**TASK BRIEF**
Show all lines of the listing that contain the word "documentclass".

**DATA RECORDS**
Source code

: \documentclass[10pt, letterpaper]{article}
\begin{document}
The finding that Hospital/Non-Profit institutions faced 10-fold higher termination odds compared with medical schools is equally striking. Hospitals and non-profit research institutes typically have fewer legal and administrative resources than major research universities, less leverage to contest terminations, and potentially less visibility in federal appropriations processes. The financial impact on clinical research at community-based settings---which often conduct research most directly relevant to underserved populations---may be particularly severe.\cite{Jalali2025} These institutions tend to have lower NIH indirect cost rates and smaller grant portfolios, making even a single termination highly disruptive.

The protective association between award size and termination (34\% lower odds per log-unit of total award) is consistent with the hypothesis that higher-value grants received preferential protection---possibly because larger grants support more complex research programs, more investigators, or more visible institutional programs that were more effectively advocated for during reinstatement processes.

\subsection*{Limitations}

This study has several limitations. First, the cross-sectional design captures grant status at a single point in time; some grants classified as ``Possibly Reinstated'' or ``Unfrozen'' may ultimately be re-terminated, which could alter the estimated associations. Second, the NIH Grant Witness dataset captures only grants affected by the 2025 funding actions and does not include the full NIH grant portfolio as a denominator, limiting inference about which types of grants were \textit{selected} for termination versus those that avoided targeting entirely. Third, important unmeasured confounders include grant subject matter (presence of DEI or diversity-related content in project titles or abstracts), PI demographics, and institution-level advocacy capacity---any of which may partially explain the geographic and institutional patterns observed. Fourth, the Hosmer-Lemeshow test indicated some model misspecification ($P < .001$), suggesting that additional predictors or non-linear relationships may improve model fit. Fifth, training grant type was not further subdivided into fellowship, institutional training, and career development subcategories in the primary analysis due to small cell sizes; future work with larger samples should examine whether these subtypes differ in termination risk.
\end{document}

--

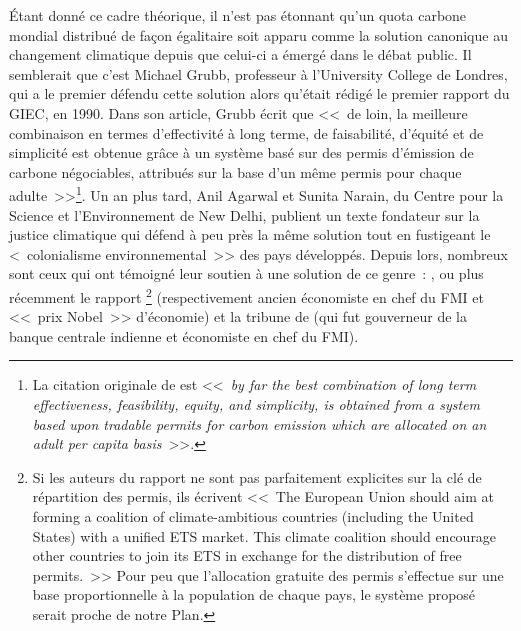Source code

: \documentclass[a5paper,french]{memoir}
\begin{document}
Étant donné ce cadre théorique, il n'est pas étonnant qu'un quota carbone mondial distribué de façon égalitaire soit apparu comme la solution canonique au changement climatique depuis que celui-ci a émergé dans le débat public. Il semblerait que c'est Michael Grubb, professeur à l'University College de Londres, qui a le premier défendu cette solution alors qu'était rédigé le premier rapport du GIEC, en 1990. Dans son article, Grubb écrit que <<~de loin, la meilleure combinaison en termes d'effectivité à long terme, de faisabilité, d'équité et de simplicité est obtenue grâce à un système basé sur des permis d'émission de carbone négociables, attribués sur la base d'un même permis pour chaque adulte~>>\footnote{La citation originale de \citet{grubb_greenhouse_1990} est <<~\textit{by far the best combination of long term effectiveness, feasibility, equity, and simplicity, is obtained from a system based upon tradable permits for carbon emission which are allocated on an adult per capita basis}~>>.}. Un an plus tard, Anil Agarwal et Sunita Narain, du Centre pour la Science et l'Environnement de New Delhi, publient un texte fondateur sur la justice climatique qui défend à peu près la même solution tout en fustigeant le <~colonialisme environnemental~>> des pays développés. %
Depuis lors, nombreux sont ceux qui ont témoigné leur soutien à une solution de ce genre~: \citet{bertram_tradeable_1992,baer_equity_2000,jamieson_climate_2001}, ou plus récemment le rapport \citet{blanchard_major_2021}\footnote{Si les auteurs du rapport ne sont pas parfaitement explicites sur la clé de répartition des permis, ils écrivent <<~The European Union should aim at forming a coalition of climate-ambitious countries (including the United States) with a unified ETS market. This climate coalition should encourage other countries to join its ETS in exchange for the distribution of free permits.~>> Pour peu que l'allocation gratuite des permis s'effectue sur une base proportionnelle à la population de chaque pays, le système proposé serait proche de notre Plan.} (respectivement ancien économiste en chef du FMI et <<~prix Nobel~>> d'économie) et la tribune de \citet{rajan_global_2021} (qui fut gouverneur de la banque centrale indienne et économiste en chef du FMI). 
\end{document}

**TASK SOLUTION**
: \documentclass[10pt, letterpaper]{article}
: \documentclass[a5paper,french]{memoir}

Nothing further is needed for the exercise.